CN1657540A

CN1657540A - Pegylated derivatives of human parathyroid hormone (1-34), pharmaceutical compositions containing them and uses

Info

Publication number: CN1657540A
Application number: CN 200410039495
Authority: CN
Inventors: 潘和平; 王良友; 柳川; 邵宁生
Original assignee: Institute of Basic Medical Sciences of AMMS
Current assignee: Institute of Basic Medical Sciences of AMMS
Priority date: 2004-02-18
Filing date: 2004-02-18
Publication date: 2005-08-24

Abstract

本发明公开了人甲状旁腺素(1－34)的聚乙二醇化衍生物，含它们的药物组合物及用途。本发明的人甲状旁腺素(1－34)的聚乙二醇化衍生物为对人甲状旁腺素(1－34)的N－端、C－端或某些氨基酸侧链进行聚乙二醇化修饰后得到的结构新颖的化合物。本发明的人甲状旁腺素(1－34)的聚乙二醇化衍生物可用于制备治疗或预防骨质疏松及相关骨代谢疾病的药物。The invention discloses pegylated derivatives of human parathyroid hormone (1-34), their pharmaceutical composition and application. The PEGylated derivatives of human parathyroid hormone (1-34) of the present invention are PEGylated to the N-terminal, C-terminal or some amino acid side chains of human parathyroid hormone (1-34). A compound with a novel structure obtained after alcohol modification. The pegylated derivatives of human parathyroid hormone (1-34) of the invention can be used for preparing medicines for treating or preventing osteoporosis and related bone metabolism diseases.

Description

PEGylated derivatives of human parathyroid hormone (1-34), pharmaceutical compositions containing them and use

Technical Field

The invention relates to a compound, in particular to a polyethylene glycol derivative of human parathyroid hormone (1-34), and also relates to a pharmaceutical composition containing the same and application thereof.

Background

Parathyroid hormone (PTH) is a polypeptide hormonesecreted by parathyroid chief cells consisting of 84 amino acid residues. The primary physiological role of PTH is to stimulate osteoclasts, releasing calcium and phosphorus from the bone; promoting reabsorption of calcium by renal tubule, and inhibiting phosphorus resorption; increasing the conversion of 25- (OH) D3 to 1, 25- (OH) in the kidney₂D3; promote the absorption of calcium and phosphorus by the intestinal tract. It also acts on osteoblasts and, in addition,PTH can stimulate osteoblast proliferation and promote bone anabolism, and PTH has the functions of inducing bone formation related to insulin-like growth factors-I, -II (IGF-I, -II) and β transforming growth factor (TGF- β).
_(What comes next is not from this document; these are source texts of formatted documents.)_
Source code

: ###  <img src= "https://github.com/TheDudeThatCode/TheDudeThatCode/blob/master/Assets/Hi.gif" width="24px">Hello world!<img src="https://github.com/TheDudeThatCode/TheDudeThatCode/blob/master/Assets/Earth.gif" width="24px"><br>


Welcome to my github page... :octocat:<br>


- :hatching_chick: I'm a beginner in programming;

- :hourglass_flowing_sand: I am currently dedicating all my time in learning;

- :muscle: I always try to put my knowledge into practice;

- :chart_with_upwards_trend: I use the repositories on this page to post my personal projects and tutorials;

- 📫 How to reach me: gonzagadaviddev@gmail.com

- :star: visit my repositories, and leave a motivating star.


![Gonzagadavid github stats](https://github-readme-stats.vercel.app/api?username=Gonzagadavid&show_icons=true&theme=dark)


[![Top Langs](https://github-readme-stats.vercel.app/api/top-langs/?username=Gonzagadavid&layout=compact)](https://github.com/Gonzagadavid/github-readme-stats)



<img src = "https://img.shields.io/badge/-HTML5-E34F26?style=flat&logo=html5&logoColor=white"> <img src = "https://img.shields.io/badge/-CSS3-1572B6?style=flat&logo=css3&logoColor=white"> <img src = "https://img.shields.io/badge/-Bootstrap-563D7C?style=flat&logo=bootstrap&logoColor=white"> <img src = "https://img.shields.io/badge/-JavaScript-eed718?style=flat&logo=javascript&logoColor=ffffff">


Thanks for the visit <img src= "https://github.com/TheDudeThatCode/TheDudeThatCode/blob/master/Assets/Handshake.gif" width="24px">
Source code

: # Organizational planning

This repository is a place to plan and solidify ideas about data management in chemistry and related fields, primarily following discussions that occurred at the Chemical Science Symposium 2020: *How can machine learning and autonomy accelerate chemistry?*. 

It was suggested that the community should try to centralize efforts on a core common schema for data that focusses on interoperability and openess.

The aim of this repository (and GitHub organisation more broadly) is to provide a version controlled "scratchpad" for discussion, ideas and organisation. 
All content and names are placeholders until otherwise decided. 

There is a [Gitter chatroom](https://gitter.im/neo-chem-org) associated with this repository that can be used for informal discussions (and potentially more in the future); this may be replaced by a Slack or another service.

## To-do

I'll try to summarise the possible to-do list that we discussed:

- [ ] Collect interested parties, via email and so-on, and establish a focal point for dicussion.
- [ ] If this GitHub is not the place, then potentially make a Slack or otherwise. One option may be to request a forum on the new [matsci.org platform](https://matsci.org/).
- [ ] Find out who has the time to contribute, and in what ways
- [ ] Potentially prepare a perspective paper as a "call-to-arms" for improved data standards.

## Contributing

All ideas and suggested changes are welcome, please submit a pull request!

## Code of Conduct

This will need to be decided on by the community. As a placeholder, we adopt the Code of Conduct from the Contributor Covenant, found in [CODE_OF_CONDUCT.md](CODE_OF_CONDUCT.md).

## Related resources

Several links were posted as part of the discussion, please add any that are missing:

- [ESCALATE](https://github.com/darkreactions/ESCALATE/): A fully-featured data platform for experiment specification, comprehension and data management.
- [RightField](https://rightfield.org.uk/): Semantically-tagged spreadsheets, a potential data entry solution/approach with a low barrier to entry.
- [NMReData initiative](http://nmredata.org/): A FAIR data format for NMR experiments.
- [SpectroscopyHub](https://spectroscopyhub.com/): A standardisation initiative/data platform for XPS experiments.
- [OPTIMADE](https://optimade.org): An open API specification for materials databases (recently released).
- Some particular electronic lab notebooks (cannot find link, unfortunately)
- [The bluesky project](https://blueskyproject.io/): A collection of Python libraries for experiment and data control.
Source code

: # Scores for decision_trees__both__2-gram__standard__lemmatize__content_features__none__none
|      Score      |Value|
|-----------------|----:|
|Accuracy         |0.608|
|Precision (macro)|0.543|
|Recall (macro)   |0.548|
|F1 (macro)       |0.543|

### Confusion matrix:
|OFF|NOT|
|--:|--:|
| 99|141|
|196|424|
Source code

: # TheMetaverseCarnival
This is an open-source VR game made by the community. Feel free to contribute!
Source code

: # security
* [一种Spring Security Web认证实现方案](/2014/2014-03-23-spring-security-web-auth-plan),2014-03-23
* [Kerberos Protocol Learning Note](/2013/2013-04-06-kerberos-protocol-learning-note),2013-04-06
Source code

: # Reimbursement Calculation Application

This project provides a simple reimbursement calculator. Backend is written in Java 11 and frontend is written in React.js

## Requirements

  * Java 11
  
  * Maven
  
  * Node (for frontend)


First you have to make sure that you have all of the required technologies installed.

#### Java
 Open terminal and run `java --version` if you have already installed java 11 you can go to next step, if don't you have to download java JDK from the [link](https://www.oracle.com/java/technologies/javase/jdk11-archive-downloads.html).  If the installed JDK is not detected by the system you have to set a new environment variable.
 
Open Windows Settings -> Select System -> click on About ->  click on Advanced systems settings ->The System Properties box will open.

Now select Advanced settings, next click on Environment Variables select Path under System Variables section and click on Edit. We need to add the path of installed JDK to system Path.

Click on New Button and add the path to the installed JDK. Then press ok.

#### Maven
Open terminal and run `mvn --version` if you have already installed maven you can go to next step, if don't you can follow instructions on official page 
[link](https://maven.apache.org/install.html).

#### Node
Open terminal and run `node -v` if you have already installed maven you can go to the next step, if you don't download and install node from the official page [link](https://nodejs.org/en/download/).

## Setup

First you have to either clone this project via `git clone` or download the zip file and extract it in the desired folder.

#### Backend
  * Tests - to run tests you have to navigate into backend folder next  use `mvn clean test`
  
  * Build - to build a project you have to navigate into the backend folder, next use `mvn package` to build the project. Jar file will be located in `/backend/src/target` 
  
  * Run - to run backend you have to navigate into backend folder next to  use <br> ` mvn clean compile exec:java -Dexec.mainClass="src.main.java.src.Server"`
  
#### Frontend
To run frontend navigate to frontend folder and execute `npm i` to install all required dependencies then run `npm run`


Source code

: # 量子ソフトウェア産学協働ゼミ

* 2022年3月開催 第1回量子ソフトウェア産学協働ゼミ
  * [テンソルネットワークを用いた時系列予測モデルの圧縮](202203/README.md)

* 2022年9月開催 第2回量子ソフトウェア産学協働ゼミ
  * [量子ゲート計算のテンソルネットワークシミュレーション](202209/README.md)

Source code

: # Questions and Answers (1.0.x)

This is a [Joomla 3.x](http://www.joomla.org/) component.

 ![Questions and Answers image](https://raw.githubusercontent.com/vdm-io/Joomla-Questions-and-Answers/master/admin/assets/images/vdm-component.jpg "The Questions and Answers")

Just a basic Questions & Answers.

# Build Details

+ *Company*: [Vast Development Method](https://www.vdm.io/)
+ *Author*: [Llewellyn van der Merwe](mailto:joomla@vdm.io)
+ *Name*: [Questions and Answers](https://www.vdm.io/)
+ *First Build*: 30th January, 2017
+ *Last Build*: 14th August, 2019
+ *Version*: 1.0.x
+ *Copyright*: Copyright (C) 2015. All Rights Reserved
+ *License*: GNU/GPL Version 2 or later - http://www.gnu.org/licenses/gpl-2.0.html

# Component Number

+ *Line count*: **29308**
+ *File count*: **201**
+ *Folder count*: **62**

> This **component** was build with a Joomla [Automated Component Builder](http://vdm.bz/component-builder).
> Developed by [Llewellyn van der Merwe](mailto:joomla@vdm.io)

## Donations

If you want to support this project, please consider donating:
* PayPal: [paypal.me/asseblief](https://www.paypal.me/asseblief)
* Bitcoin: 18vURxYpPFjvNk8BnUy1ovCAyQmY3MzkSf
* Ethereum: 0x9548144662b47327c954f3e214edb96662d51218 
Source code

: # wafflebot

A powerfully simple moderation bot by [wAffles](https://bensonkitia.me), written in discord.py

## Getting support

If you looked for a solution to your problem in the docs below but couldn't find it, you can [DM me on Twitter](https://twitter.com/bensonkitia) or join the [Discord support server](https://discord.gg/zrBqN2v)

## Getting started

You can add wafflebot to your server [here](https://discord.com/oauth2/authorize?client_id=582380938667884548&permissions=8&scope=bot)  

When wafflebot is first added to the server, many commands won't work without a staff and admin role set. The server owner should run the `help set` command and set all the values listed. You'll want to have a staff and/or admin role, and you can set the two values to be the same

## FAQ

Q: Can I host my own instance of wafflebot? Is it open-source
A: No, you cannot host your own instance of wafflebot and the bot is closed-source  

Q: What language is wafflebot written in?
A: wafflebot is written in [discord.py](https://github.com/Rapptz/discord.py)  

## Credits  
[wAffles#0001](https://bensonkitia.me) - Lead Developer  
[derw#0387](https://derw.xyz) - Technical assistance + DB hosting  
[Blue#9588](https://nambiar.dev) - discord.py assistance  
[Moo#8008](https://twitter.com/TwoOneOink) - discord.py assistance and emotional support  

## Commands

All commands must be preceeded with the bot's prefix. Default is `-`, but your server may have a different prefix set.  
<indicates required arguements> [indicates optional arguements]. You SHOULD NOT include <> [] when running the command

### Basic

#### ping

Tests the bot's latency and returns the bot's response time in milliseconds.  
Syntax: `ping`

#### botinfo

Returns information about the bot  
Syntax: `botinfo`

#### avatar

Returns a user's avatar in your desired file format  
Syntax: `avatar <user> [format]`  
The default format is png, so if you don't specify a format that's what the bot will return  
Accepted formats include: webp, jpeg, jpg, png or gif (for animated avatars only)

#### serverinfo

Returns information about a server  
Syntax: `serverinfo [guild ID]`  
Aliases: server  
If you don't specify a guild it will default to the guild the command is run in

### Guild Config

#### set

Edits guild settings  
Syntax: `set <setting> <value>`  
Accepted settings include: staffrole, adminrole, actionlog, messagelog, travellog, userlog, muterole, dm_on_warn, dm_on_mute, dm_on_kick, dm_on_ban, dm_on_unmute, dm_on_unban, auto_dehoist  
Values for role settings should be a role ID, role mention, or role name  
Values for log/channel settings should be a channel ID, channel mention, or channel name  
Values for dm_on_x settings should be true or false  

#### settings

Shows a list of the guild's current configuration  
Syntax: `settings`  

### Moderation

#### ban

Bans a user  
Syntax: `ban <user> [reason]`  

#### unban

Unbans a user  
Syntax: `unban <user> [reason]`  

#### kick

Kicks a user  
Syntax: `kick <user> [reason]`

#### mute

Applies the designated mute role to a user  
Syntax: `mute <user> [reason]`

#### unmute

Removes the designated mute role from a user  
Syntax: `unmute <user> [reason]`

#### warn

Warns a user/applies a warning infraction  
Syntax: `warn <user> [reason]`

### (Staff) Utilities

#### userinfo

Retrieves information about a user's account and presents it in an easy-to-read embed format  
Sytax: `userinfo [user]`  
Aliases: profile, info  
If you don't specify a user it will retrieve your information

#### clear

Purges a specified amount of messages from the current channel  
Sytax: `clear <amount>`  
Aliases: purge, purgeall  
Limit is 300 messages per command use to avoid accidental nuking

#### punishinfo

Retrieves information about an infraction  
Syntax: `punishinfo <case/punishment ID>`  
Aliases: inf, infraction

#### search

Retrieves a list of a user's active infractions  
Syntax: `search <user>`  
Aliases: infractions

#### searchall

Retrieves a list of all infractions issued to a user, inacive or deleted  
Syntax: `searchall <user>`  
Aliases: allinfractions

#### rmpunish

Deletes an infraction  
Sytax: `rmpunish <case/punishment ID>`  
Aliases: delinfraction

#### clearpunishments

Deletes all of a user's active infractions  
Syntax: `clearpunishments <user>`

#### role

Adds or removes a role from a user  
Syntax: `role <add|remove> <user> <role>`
PTH relieves bone pain in patients with osteoporosis, increases the levels of alkaline phosphatase, osteocalcin and type I collagen carboxy-terminal extension peptides, and increases urinary hydroxyproline. PTH increases the level of bone resorption indicators, but the bone resorption indicators change later and to a lesser extent than bone formation indicators. A multicenter study in 1980 reported that PTH (1-34) increased iliac spine bone mass by 70% in middle aged and elderly osteoporosis patients, and that newly formed bone morphologically was normal and no hypercalcemia or other adverse effects were observed. Hodsman et al treated osteoporosis with PTH (1-38), with an increase in iliac cancellous bone mineralization surface and bone formation rates after 1 month, an increase in osteoclast number and erosion circumference, and an increase in cancellous bone trabecular thickness observed after 6 months. Finkelstein et al, in early menopausal women treated with PTH (1-34), observed a 3.4% increase in lumbar vertebral density and a 3.5% decrease in bone density in the control group, suggesting that PTH prevents primary osteoporosis. In 2000, Hodsman et al treated 29 patients with severe osteoporosis with PTH (1-34) alone or in combination with calcitonin, observed that after 2 years, the bone formation rate and cortical bone thickness of two groups of cancellous bones were significantly increased, the bone turnover rate was increased by 3 times, and the treatment effect of PTH (1-34) alone and in combination with calcitonin was not different.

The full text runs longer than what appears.